Danışmanlık, gelişim mesleği ve kişisel dağıtım
Danışmanlık ya da Psikolojik Danışmanlık, insanların günlük sorunlarını kendi başlarına çözmelerine yardımcı olduğundan, daha açık bir şekilde gelişmekte olan ve gittikçe daha fazla takipçi kazanan bir meslek, tavsiye vermeden veya rehberlik etmeden ve her birinin şu anki yaşamına odaklanıp bir şeyleri hatırlamaya veya zamanda geriye gitmeye, insanlara hikayelerinde eşlik etmeleri ve kendilerini dinlemelerine yardımcı olmadan.
Bu şekilde ve kendi kaynaklarını kullanarak insanlar kendi içlerinde kendilerini etkileyen sorunların çözümlerini bulurlar, kendilerini keşfetmeyi ve birbirlerini daha fazla tanımayı öğrenirler ve böylece kendilerini ve çevrelerini daha fazla kabul ederler..
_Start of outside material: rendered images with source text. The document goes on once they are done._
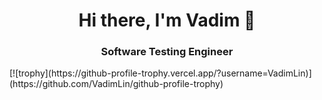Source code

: <h1 align= "center">Hi there, I'm Vadim 👋 </h1>
<h3 align= "center">Software Testing Engineer</h3>
[![trophy](https://github-profile-trophy.vercel.app/?username=VadimLin)](https://github.com/VadimLin/github-profile-trophy)

<!--
**VadimLin/VadimLin** is a ✨ _special_ ✨ repository because its `README.md` (this file) appears on your GitHub profile.

Here are some ideas to get you started:

- 🔭 I’m currently working on ...
- 🌱 I’m currently learning ...
- 👯 I’m looking to collaborate on ...
- 🤔 I’m looking for help with ...
- 💬 Ask me about ...
- 📫 How to reach me: ...
- 😄 Pronouns: ...
- ⚡ Fun fact: ...
-->
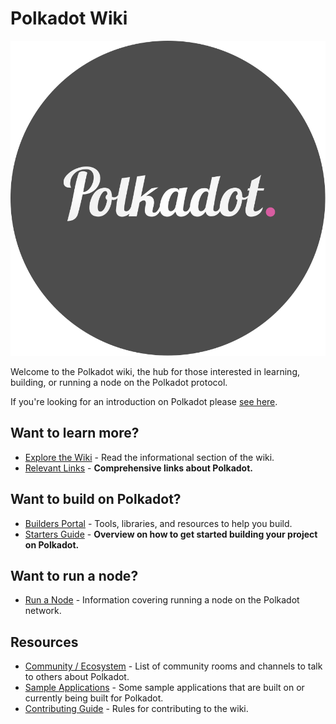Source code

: # Polkadot Wiki

<img class ="polkadot-logo" src="./img/logo.svg"></img>

Welcome to the Polkadot wiki, the hub for those interested in learning, building, or running a node on the Polkadot protocol.

If you're looking for an introduction on Polkadot please [see here](./polkadot/learn/introduction.md).

## Want to learn more?

- [Explore the Wiki](./polkadot/learn/index.md) - Read the informational section of the wiki.
- [Relevant Links](./polkadot/learn/relevant-links.md) - **Comprehensive links about Polkadot.**

## Want to build on Polkadot?

- [Builders Portal](./polkadot/build) - Tools, libraries, and resources to help you build.
- [Starters Guide](./polkadot/build/build-with-polkadot.md) - **Overview on how to get started building your project on Polkadot.**

## Want to run a node?

- [Run a Node](./polkadot/node/) - Information covering running a node on the Polkadot network.

## Resources

- [Community / Ecosystem](./community.md) - List of community rooms and channels to talk to others about Polkadot.
- [Sample Applications](./polkadot/build/examples/) - Some sample applications that are built on or currently being built for Polkadot.
- [Contributing Guide](./contributing.md) - Rules for contributing to the wiki.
Bu eşlik etme şeklinin sırrı Her Danışmanın sahip olması gereken üç temel tutum: empati, koşulsuz olumlu kabul ve uyum, Amerikalı hümanist psikolog Carl Rogers tarafından geliştirilen teorinin bir parçası olan “İnsan Merkezli Yaklaşım” olarak adlandırılıyor, çünkü bu kişinin en iyi tanınması ve hatta ne istediğini ve neye ihtiyacı olduğunu bildiği gerçeğine dayanıyor. kriz zamanları.
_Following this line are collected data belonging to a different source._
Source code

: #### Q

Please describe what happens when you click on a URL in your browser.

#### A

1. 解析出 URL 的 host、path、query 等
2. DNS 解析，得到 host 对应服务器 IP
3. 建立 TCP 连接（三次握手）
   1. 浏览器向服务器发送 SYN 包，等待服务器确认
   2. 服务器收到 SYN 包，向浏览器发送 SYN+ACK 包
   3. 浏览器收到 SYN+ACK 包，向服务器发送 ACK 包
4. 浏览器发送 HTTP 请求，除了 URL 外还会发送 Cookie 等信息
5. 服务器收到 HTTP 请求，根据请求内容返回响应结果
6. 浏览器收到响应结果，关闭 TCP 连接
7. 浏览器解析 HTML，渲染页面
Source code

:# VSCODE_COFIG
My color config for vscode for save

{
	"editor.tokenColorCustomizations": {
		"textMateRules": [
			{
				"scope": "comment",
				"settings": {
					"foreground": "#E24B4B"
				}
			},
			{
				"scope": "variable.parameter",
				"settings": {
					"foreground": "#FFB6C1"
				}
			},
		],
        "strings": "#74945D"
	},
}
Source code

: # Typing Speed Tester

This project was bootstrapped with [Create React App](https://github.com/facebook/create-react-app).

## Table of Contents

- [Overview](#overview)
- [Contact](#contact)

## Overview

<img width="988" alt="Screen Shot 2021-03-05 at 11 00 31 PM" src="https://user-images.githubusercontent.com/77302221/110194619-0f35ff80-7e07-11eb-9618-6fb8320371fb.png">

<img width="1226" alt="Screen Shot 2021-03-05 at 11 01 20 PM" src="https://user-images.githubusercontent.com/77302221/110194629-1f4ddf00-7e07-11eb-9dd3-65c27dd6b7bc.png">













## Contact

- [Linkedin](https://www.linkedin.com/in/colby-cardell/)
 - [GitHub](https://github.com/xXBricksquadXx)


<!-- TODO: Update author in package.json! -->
Psikolojik Danışman'ın yardımcı olduğu mekanizmalar
Bu nedenle, bir Psikolojik Danışman'ın eşlik etme yolu, kendini kişinin yerine yerleştirmek ve onların dünyadaki vizyonunda ve değerlerinde (koşulsuz olumlu kabul) ve otantik Danışman olmalarını düşünmeden ne hissettiğini (empati) keşfetmelerini sağlamaktır Aynı kişi ve beraberindeki kişi ile (uyumluluk), bütün bu tutumlar birlikte bir kişide sergilenir, kendisine olanları kaydetmesine ve kendi başına acı çeken problemi çözmek için gerekli kaynakları bulmasına izin veren bir iç gözlemine yardımcı olur. Aynı zamanda, kişi kendisini keşfeder ve Danışmandan aldığı kabulle kendisini kabul etmeyi öğrenir ve bu şekilde kendisine eşlik eden ve dolayısıyla daha özgün olan yapılar geliştirir ve kırır. ve daha fazlası.
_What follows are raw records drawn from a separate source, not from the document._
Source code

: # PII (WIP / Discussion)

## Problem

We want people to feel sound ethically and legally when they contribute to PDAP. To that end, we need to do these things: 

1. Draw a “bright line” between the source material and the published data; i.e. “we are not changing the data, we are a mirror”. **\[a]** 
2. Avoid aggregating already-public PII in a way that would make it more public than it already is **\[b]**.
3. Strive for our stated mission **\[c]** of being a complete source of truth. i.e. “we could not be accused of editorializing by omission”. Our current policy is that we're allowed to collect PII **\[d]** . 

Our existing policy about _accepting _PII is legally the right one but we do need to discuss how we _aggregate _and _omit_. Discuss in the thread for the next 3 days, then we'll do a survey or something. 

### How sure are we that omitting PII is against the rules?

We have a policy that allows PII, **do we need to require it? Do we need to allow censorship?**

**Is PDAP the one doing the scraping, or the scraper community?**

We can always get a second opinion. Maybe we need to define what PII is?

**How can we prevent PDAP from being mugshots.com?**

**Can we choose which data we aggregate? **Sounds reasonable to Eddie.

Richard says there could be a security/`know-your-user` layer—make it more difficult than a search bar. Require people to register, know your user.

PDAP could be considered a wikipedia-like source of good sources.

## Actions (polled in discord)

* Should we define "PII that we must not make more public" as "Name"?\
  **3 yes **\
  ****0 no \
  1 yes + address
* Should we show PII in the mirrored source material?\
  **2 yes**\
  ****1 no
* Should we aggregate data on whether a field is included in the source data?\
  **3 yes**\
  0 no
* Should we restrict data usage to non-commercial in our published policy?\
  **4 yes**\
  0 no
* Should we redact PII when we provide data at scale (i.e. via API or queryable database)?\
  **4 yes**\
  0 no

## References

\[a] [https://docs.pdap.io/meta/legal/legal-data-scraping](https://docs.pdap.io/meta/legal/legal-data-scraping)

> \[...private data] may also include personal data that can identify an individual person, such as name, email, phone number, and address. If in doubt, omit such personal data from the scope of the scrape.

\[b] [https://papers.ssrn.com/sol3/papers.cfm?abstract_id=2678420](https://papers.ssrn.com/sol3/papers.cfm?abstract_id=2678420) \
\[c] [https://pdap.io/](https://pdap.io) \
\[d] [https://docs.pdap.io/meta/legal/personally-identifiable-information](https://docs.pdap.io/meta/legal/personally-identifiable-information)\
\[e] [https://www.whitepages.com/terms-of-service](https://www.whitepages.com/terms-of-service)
Bu tür işlemlerin bir başka avantajı da kısa vadeli olmalarıdır. ve kişi, hayatının farklı durumlarını, olanların “kurbanı” olmadan, daha sorumlu bir şekilde yüzleşecek kadar kendini bilerek süreci terk eder, fakat yukarıda söylediğim gibi, başına gelenleri kaydeder. ve bu şekilde bir çözüm bulabilmesi için, kişi kendi süreçlerinin sahibi olduğu için, ne zaman profesyonel olmaya değil ne zaman ayrılmaya hazır olduğuna karar veren kişidir..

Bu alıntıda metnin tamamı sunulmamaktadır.